● **WHAT TO WORK ON**: Lines with the word "show": copy all of them from the entries below.

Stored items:
--- START ---

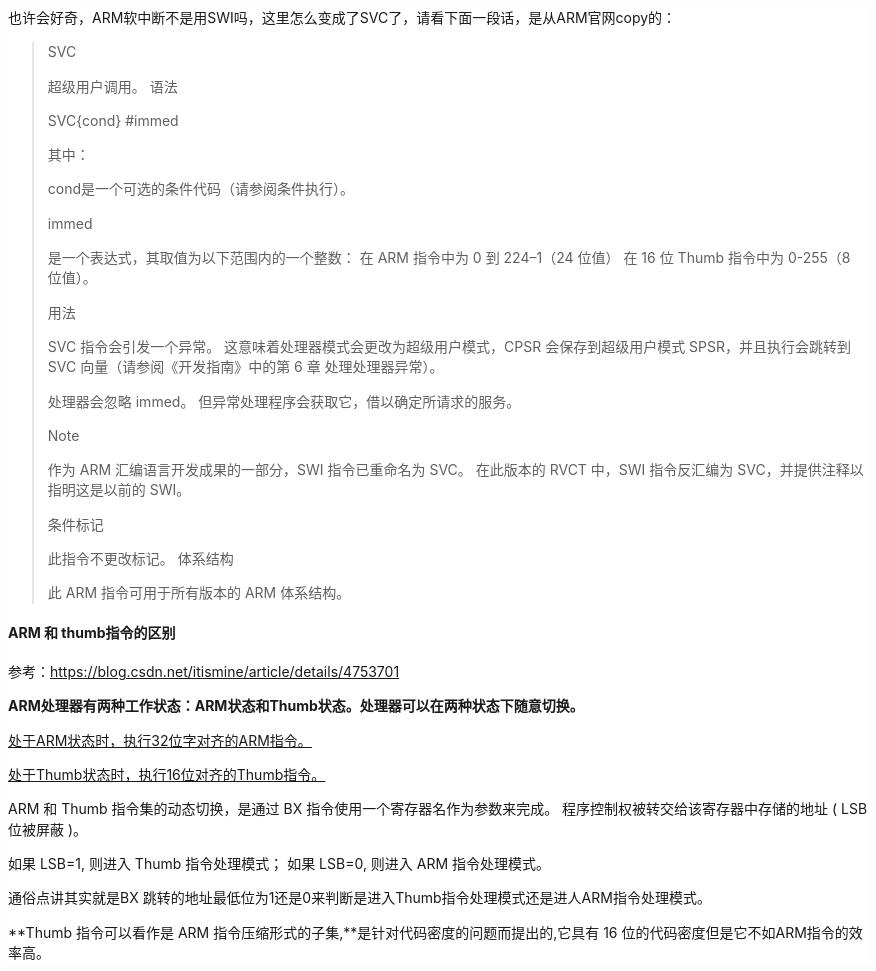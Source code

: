 也许会好奇，ARM软中断不是用SWI吗，这里怎么变成了SVC了，请看下面一段话，是从ARM官网copy的：

>SVC
>
>超级用户调用。 
>语法
>
>SVC{cond} #immed
>
>其中：
>
>cond是一个可选的条件代码（请参阅条件执行）。 
>
>immed
>
>是一个表达式，其取值为以下范围内的一个整数：
>在 ARM 指令中为 0 到 224–1（24 位值）
>在 16 位 Thumb 指令中为 0-255（8 位值）。
>
>用法
>
>SVC 指令会引发一个异常。 这意味着处理器模式会更改为超级用户模式，CPSR 会保存到超级用户模式 SPSR，并且执行会跳转到 SVC 向量（请参阅《开发指南》中的第 6 章 处理处理器异常）。
>
>处理器会忽略 immed。 但异常处理程序会获取它，借以确定所请求的服务。 
>
>Note
>
>作为 ARM 汇编语言开发成果的一部分，SWI 指令已重命名为 SVC。 在此版本的 RVCT 中，SWI 指令反汇编为 SVC，并提供注释以指明这是以前的 SWI。 
>
>条件标记
>
>此指令不更改标记。 
>体系结构
>
>此 ARM 指令可用于所有版本的 ARM 体系结构。

#### ARM 和 thumb指令的区别

参考：https://blog.csdn.net/itismine/article/details/4753701

**ARM处理器有两种工作状态：ARM状态和Thumb状态。处理器可以在两种状态下随意切换。**

<u>处于ARM状态时，执行32位字对齐的ARM指令。</u>

<u>处于Thumb状态时，执行16位对齐的Thumb指令。</u>

ARM 和 Thumb 指令集的动态切换，是通过 BX 指令使用一个寄存器名作为参数来完成。 
程序控制权被转交给该寄存器中存储的地址 ( LSB 位被屏蔽 )。

如果 LSB=1, 则进入 Thumb 指令处理模式； 如果 LSB=0, 则进入 ARM 指令处理模式。

通俗点讲其实就是BX 跳转的地址最低位为1还是0来判断是进入Thumb指令处理模式还是进人ARM指令处理模式。



**Thumb 指令可以看作是 ARM 指令压缩形式的子集,**是针对代码密度的问题而提出的,它具有 16 位的代码密度但是它不如ARM指令的效率高。
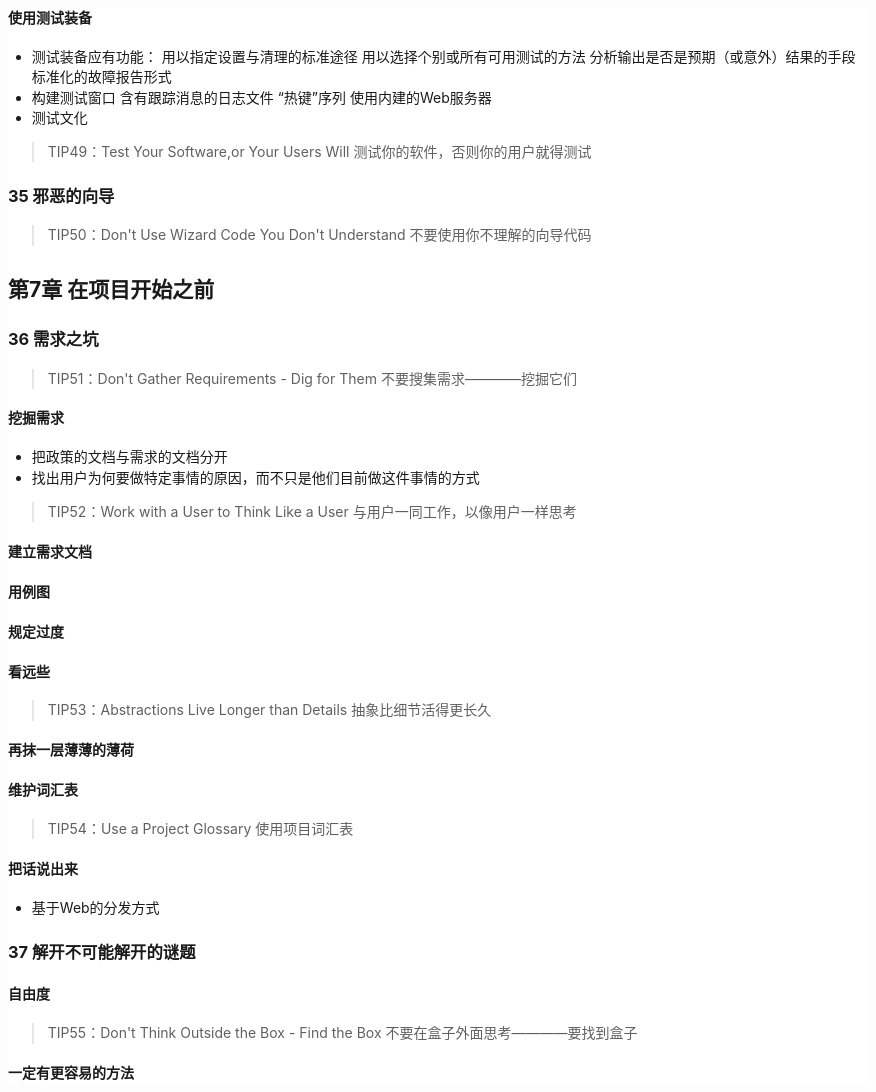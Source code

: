 #### 使用测试装备 ####
- 测试装备应有功能：
    用以指定设置与清理的标准途径
    用以选择个别或所有可用测试的方法
    分析输出是否是预期（或意外）结果的手段
    标准化的故障报告形式
- 构建测试窗口
    含有跟踪消息的日志文件
    “热键”序列
    使用内建的Web服务器
- 测试文化
> TIP49：Test Your Software,or Your Users Will
> 测试你的软件，否则你的用户就得测试

### 35 邪恶的向导 ###
> TIP50：Don't Use Wizard Code You Don't Understand
> 不要使用你不理解的向导代码

## 第7章 在项目开始之前 ##
### 36 需求之坑 ###
> TIP51：Don't Gather Requirements - Dig for Them
> 不要搜集需求————挖掘它们
#### 挖掘需求 ####
- 把政策的文档与需求的文档分开
- 找出用户为何要做特定事情的原因，而不只是他们目前做这件事情的方式
> TIP52：Work with a User to Think Like a User
> 与用户一同工作，以像用户一样思考

#### 建立需求文档 ####
#### 用例图 ####
#### 规定过度 ####
#### 看远些 ####
> TIP53：Abstractions Live Longer than Details
> 抽象比细节活得更长久

#### 再抹一层薄薄的薄荷 ####
#### 维护词汇表 ####
> TIP54：Use a Project Glossary
> 使用项目词汇表

#### 把话说出来 ####
- 基于Web的分发方式

### 37 解开不可能解开的谜题 ###
#### 自由度 ####
> TIP55：Don't Think Outside the Box - Find the Box
> 不要在盒子外面思考————要找到盒子
#### 一定有更容易的方法 ####
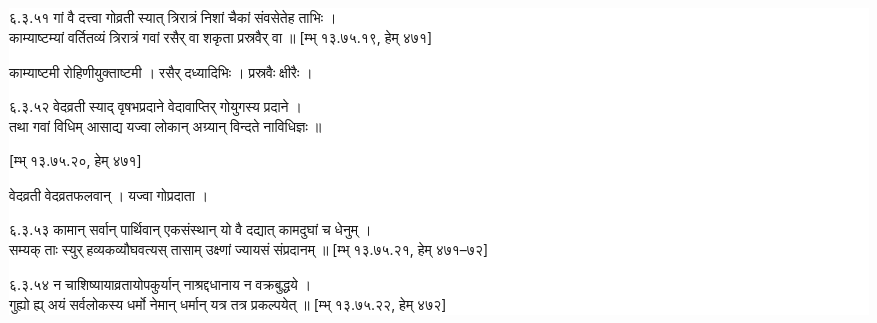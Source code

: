 ६.३.५१ गां वै दत्त्वा गोव्रती स्यात् त्रिरात्रं निशां चैकां संवसेतेह ताभिः ।  
काम्याष्टम्यां वर्तितव्यं त्रिरात्रं गवां रसैर् वा शकृता प्रस्रवैर् वा ॥ [म्भ् १३.७५.१९, हेम् ४७१]

काम्याष्टमी रोहिणीयुक्ताष्टमी । रसैर् दध्यादिभिः । प्रस्रवैः क्षीरैः ।

६.३.५२ वेदव्रती स्याद् वृषभप्रदाने वेदावाप्तिर् गोयुगस्य प्रदाने ।  
तथा गवां विधिम् आसाद्य यज्वा लोकान् अग्र्यान् विन्दते नाविधिज्ञः ॥

[म्भ् १३.७५.२०, हेम् ४७१]

वेदव्रती वेदव्रतफलवान् । यज्वा गोप्रदाता ।

६.३.५३ कामान् सर्वान् पार्थिवान् एकसंस्थान् यो वै दद्यात् कामदुघां च धेनुम् ।  
सम्यक् ताः स्युर् हव्यकव्यौघवत्यस् तासाम् उक्ष्णां ज्यायसं संप्रदानम् ॥ [म्भ् १३.७५.२१, हेम् ४७१–७२]

६.३.५४ न चाशिष्यायाव्रतायोपकुर्यान् नाश्रद्दधानाय न वक्रबुद्धये ।  
गुह्यो ह्य् अयं सर्वलोकस्य धर्मो नेमान् धर्मान् यत्र तत्र प्रकल्पयेत् ॥ [म्भ् १३.७५.२२, हेम् ४७२]


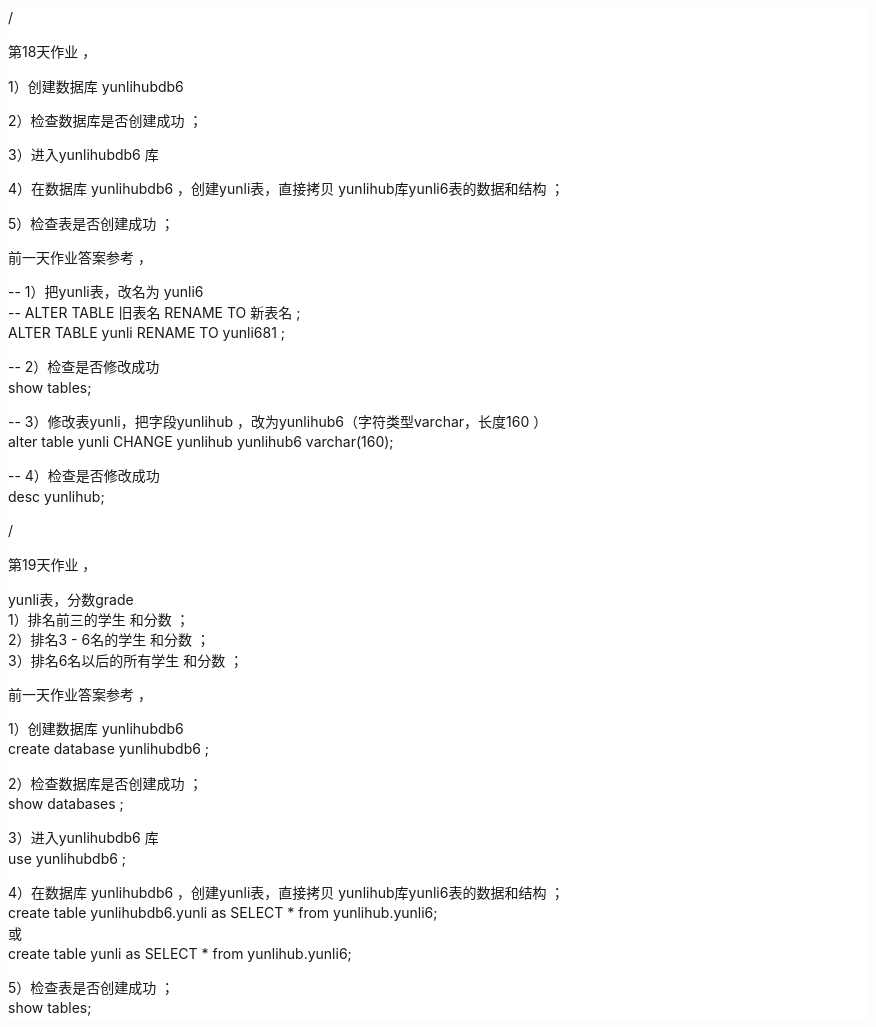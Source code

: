 


/  

第18天作业 ，  


1）创建数据库 yunlihubdb6  

2）检查数据库是否创建成功 ；  

3）进入yunlihubdb6 库  

4）在数据库 yunlihubdb6 ，创建yunli表，直接拷贝 yunlihub库yunli6表的数据和结构 ；  

5）检查表是否创建成功 ；  



前一天作业答案参考 ，  

-- 1）把yunli表，改名为 yunli6  
-- ALTER TABLE 旧表名 RENAME TO 新表名 ;  
ALTER TABLE yunli RENAME TO yunli681 ;  

-- 2）检查是否修改成功  
show tables;  

-- 3）修改表yunli，把字段yunlihub ，改为yunlihub6（字符类型varchar，长度160 ）  
alter table yunli CHANGE yunlihub yunlihub6 varchar(160);   

-- 4）检查是否修改成功  
desc yunlihub;  



/  

第19天作业 ，  

yunli表，分数grade  
1）排名前三的学生 和分数 ；  
2）排名3 - 6名的学生 和分数 ；  
3）排名6名以后的所有学生  和分数 ；  


前一天作业答案参考 ，  

1）创建数据库 yunlihubdb6  
create database yunlihubdb6 ;  

2）检查数据库是否创建成功 ；  
show databases ;  

3）进入yunlihubdb6 库  
use yunlihubdb6 ;  

4）在数据库 yunlihubdb6 ，创建yunli表，直接拷贝 yunlihub库yunli6表的数据和结构 ；  
create table yunlihubdb6.yunli as SELECT * from yunlihub.yunli6;  
或  
create table yunli as SELECT * from yunlihub.yunli6;  

5）检查表是否创建成功 ；  
show tables;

--- END ---

● **ANSWER BELOW**:
show tables;  
show databases ;  
show tables;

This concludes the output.